We’re mindful in the way they speak to other people and that you’re getting goodwill because you’re a role model now and because you’re using creative goodwill for them, and you feel good about having the opportunity to benefit another person, and you connect with them, and you care about people more, and you appreciate the world around you more, and you like your own life better. So these people, when you’re asking me that question, we making this change, the individual undergoing this change sees the benefits to their own life, and they get happier as they get healthier, and they’re not gonna wanna give that up, and so yes, it’s a very profound change that happens on a deep emotional level, and we facilitate that with teaching, with counseling, with, as you said, coaching and support.
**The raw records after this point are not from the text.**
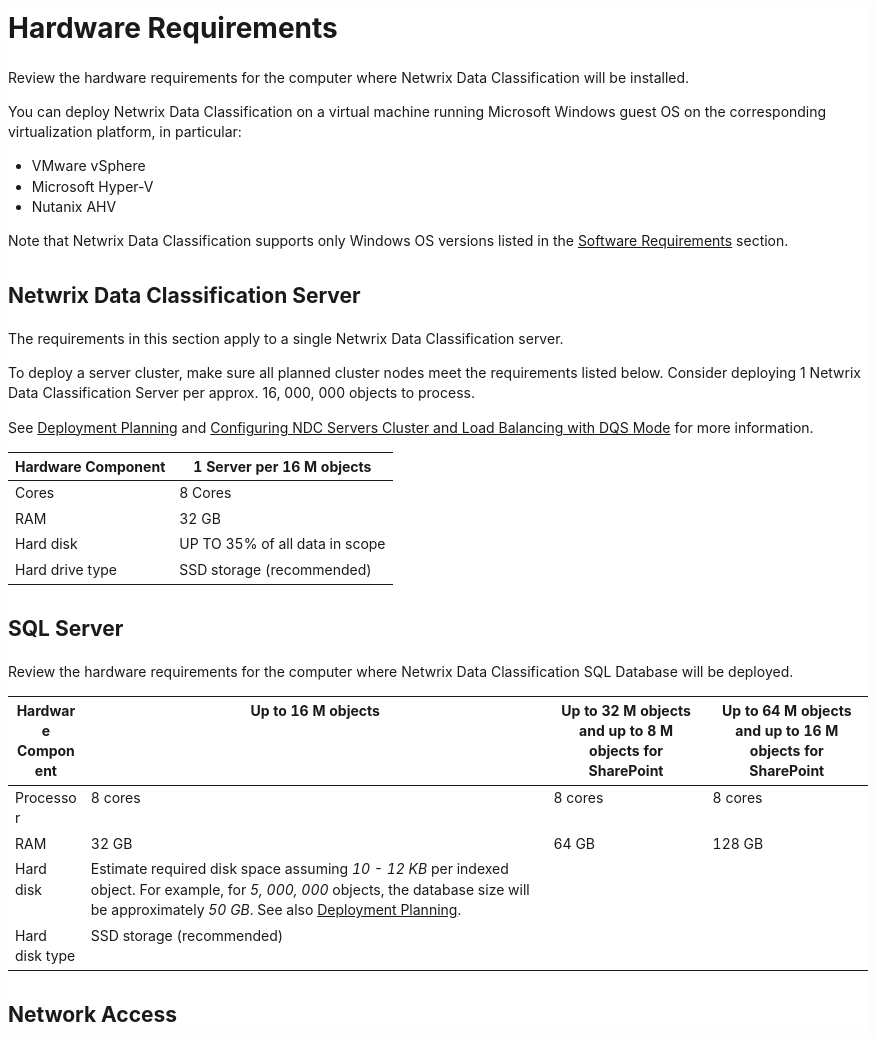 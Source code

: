 # Hardware Requirements

Review the hardware requirements for the computer where Netwrix Data Classification will be
installed.

You can deploy Netwrix Data Classification on a virtual machine running Microsoft Windows guest OS
on the corresponding virtualization platform, in particular:

- VMware vSphere
- Microsoft Hyper-V
- Nutanix AHV

Note that Netwrix Data Classification supports only Windows OS versions listed in the
[Software Requirements](/docs/dataclassification/5.7/ndc/requirements/softwarerequirements.md) section.

## Netwrix Data Classification Server

The requirements in this section apply to a single Netwrix Data Classification server.

To deploy a server cluster, make sure all planned cluster nodes meet the requirements listed below.
Consider deploying 1 Netwrix Data Classification Server per approx. 16, 000, 000 objects to process.

See [Deployment Planning](/docs/dataclassification/5.7/ndc/install/deployment/overview.md) and
[Configuring NDC Servers Cluster and Load Balancing with DQS Mode](/docs/dataclassification/5.7/ndc/requirements/dqsmode.md) for more information.

| Hardware Component | 1 Server per 16 M objects      |
| ------------------ | ------------------------------ |
| Cores              | 8 Cores                        |
| RAM                | 32 GB                          |
| Hard disk          | UP TO 35% of all data in scope |
| Hard drive type    | SSD storage (recommended)      |

## SQL Server

Review the hardware requirements for the computer where Netwrix Data Classification SQL Database
will be deployed.

| Hardware Component | Up to 16 M objects                                                                                                                                                                                                                                               | Up to 32 M objects and up to 8 M objects for SharePoint | Up to 64 M objects and up to 16 M objects for SharePoint |
| ------------------ | ---------------------------------------------------------------------------------------------------------------------------------------------------------------------------------------------------------------------------------------------------------------- | ------------------------------------------------------- | -------------------------------------------------------- |
| Processor          | 8 cores                                                                                                                                                                                                                                                          | 8 cores                                                 | 8 cores                                                  |
| RAM                | 32 GB                                                                                                                                                                                                                                                            | 64 GB                                                   | 128 GB                                                   |
| Hard disk          | Estimate required disk space assuming _10 - 12 KB_ per indexed object. For example, for _5, 000, 000_ objects, the database size will be approximately _50 GB_. See also [Deployment Planning](/docs/dataclassification/5.7/ndc/install/deployment/overview.md). |                                                         |                                                          |
| Hard disk type     | SSD storage (recommended)                                                                                                                                                                                                                                        |                                                         |                                                          |

## Network Access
All these things are facilitated so people can make their change, and they then eventually feel this is the way they prefer to live and eat. It’s not forced on them.
Joel Kahn, MD, FACC
Wow, wow. Well, I don’t think there’s been a more powerful segment of this summit in terms of deep rooted obstacles and pathways to overcome them for success and health, and we all know we talked a little bit more maybe about weight but weight as a factor in heart disease, weight as a factor in blood pressure. It all ties into “Reversing Your Heart Disease Naturally Summit.” So thank you for your pioneering work and using, literally, food as medicine here and food as a roadmap to break addiction, and again, people can go over to drfurman.com and read about your retreat and, of course, pick up “The End of Dieting,” which will lay all this out ’cause it’s impossible in our 30, 35 minutes for somebody to incorporate the wealth of knowledge that you just shared with us. I’m blown away, really. So thank you so much, Dr. Fuhrman. Any last words? Any final comments where people can find you or?
Joel Fuhrman, MD
Well, just so excited that people are listening and to have an opportunity to reach them, and then my last words are don’t accept being sick. Don’t accept taking drugs the rest of your life. Don’t underestimate the healing powers of the human body when you feed it optimally. So, go for it.
Joel Kahn, MD, FACC
Great, thank you so much, and thank you, everybody, for listening.